José Antonio Pikabea

Personal information
- Full name: José Antonio Pikabea Larrarte
- Date of birth: 26 September 1970 (age 55)
- Place of birth: Hondarribia, Spain
- Height: 1.79 m (5 ft 10 in)
- Position: Centre-back

Youth career
- Hondarribia FT
- 1987–1988: Real Sociedad

Senior career*
- Years: Team / Apps / (Gls)
- 1988–1992: San Sebastián / 88 / (4)
- 1992–2003: Real Sociedad / 292 / (10)
- Total:  / 380 / (14)

International career
- 1993–1999: Basque Country / 7 / (0)

= José Antonio Pikabea =

Spanish footballer

José Antonio Pikabea Larrarte (born 26 September 1970), also known as Kote, is a Spanish former professional footballer who played as a central defender.

==Club career==
Born in Hondarribia, Basque Country, Pikabea joined Real Sociedad's youth system at 17, going on to spend four seasons with their reserves. On 8 March 1992 he made his La Liga debut, playing 21 minutes in a 2–1 away win against Valencia CF; his first appearance was handed by John Toshack.

Still under the Welsh manager, Pikabea became an undisputed starter for the Gipuzkoa side from the 1992–93 campaign onwards. In 1997–98, he only missed two league games and totalled 3,214 minutes as the team finished in third position, thus qualifying for the UEFA Cup.

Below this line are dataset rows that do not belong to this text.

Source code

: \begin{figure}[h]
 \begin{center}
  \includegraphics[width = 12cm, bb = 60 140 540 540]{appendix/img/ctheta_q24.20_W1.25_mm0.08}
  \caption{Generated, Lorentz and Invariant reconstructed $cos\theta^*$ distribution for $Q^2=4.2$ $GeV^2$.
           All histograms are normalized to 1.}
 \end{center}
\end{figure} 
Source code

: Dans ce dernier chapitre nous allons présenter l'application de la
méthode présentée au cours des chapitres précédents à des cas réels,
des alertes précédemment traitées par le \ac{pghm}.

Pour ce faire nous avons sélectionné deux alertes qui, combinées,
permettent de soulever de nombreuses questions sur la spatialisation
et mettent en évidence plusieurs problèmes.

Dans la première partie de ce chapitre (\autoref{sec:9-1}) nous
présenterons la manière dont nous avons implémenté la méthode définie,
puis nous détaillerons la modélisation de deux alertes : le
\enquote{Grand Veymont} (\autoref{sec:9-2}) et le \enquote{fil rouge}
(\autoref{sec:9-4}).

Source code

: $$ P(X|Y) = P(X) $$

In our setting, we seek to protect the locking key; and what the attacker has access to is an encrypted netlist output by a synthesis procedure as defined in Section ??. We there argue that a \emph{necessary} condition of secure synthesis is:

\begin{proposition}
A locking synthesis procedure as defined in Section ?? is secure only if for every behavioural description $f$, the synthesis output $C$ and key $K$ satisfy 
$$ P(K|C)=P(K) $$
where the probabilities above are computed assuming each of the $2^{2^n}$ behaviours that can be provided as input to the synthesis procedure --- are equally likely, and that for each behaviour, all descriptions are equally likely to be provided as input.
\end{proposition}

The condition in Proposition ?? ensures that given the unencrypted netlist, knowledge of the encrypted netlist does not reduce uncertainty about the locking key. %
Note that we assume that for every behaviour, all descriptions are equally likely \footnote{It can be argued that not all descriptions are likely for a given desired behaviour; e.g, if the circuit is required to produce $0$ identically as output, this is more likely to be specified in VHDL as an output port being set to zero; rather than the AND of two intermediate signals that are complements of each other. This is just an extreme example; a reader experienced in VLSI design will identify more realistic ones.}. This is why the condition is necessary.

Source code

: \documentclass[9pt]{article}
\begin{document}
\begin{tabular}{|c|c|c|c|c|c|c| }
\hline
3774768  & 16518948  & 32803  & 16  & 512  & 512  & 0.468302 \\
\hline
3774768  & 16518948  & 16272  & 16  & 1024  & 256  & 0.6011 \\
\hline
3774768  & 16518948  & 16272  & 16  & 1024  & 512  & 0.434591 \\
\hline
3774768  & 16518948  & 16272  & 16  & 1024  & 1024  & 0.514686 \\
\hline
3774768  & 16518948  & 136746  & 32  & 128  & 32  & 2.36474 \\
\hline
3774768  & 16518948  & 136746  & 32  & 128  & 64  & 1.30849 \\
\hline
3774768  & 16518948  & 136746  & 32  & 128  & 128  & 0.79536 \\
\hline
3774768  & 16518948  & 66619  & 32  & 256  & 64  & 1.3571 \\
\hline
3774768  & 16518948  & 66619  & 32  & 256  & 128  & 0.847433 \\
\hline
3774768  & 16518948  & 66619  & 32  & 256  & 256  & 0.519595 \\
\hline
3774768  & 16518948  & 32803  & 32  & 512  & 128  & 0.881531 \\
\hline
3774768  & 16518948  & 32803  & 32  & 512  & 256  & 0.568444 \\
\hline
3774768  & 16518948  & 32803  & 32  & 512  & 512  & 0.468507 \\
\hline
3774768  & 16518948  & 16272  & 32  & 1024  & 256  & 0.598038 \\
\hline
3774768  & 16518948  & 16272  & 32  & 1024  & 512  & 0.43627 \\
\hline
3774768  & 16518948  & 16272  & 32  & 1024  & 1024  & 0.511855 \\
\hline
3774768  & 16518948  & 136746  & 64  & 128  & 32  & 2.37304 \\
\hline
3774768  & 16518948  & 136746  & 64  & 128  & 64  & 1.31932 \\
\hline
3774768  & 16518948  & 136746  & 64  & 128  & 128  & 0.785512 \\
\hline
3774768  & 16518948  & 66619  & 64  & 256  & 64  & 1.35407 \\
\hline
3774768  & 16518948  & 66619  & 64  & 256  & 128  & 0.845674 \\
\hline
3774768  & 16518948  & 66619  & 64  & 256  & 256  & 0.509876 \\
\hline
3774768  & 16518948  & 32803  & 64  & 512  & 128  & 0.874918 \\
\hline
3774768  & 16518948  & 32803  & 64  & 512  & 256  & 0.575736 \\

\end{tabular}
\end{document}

During most of his spell, Pikabea often partnered another Real Sociedad youth graduate, Loren. A continuous loss of form made him appear in just six matches in his penultimate season (again with Toshack, who was having his third stint as head coach), and none whatsoever in his last, with French Raynald Denoueix on the bench. He retired in June 2003 at the age of 32, having taken part in 313 competitive games for his only club.